The planting of the two millionth tree signals a major milestone in the project which has been run by a combination of groups and volunteers including the Department of Conservation, local farmers, the Whaingaroa Harbour Care group which includes current Waikato Regional Councillor Fred Lichtwark.
Minister for Conservation Eugenie Sage said the planting of the two millionth tree was a massive achievement for the volunteers.
"Planting the two millionth tree crowns 25 years of commitment and partnership involving Whaingaroa Harbour Care, and farmers who've worked together to deliver real environmental success across the Whaingaroa Harbour catchment," said Sage.
"Whaingaroa Harbour Care is a successful community project used as a national model of riparian and catchment management, I'm delighted to be here today to celebrate the collective success and see the results of more than two decades of planning, collaboration and hard work."
Whaingaroa Harbour Care's main focus is on riparian planting around the harbour's reaches, particularly on private farmland within the catchment, to improve water quality and control run-off and sediment.
The non-profit group offers its expertise and resources to the local community for wider conservation and environmental projects and goals, and has been the subject of study and research by the Parliamentary Commissioner for the Environment and World Wildlife Fund for Nature.
They aim to stop sediment runoff from land and improve water quality. The group has also undertaken restoration planting alongside the Kaniwhaniwha Stream on Mt Pirongia and around several Waikato lakes; Lake Ohinewai, Lake Serpentine.

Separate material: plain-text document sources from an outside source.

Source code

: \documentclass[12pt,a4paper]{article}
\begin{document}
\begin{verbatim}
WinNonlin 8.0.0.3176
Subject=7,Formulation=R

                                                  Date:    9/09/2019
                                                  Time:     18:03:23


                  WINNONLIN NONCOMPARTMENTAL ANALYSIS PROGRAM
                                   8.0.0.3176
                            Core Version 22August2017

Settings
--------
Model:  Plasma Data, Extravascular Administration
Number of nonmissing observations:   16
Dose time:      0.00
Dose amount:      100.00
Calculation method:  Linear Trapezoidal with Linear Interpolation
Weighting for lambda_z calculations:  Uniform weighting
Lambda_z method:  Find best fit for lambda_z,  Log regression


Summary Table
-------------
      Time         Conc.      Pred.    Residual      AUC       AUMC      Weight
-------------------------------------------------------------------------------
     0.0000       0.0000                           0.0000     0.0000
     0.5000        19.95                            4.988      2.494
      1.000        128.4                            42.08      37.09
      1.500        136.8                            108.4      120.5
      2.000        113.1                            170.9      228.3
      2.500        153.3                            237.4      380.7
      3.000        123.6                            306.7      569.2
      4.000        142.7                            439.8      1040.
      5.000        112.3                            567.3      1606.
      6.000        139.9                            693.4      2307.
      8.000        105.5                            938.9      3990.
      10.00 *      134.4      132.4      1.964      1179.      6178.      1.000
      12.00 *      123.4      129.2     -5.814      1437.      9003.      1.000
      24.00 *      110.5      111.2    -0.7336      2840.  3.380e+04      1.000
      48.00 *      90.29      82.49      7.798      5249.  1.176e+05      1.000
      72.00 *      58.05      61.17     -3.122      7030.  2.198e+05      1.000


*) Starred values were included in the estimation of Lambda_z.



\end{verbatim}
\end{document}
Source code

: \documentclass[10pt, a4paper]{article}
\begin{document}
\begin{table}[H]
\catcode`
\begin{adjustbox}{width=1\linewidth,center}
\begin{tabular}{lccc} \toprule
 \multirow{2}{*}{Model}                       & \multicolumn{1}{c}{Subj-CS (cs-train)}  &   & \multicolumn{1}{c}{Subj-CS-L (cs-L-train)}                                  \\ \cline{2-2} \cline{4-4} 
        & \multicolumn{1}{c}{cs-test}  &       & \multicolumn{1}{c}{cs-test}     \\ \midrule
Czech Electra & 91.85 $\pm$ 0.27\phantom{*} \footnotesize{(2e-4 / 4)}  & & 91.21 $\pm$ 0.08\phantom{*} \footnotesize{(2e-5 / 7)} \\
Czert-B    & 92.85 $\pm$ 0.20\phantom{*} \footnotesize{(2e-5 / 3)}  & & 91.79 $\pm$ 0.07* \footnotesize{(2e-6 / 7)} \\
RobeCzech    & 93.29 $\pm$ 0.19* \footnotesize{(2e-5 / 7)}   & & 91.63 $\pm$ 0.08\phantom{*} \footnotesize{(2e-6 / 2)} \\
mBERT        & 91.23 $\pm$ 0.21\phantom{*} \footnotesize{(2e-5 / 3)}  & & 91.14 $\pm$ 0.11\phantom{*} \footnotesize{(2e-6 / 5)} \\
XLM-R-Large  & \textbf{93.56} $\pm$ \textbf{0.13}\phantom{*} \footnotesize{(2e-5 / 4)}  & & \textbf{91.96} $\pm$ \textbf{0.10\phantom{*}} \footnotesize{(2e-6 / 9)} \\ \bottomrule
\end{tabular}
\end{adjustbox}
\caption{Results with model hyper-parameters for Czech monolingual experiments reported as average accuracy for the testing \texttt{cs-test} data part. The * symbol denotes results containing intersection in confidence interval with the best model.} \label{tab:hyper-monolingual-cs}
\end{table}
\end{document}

"The Whaingaroa Harbour Care founders Fred Lichtwark and Fiona Edwards have placed a great deal of emphasis on engaging with the farming community to create a genuine partnership which results in both positive conservation outcomes and also benefits for the farmers as producers," Sage said.
Farmers who have partnered with Whaingaroa Harbour Care have identified fencing off waterways as resulting in superior livestock standards and an increased ability to farm better land on their properties – leading to improved economic results.
Another positive outcome from Whaingaroa Harbour Care's long-term efforts are improved fisheries in and around the harbour. Locals report growth in the populations of a range of fish, including massive spikes in whitebait numbers.
Whaingaroa Harbour Care's early work began at Wainui Reserve, where it has now planted more than 150,000 individual plants.
"It is entirely fitting the two millionth tree should be planted here," said Eugenie Sage.
"The Raglan community has a strong reputation as guardians for nature and the environment, and the work of Whaingaroa Harbour Care is a terrific reflection of how the people of the town have collaborated and stuck at this important task."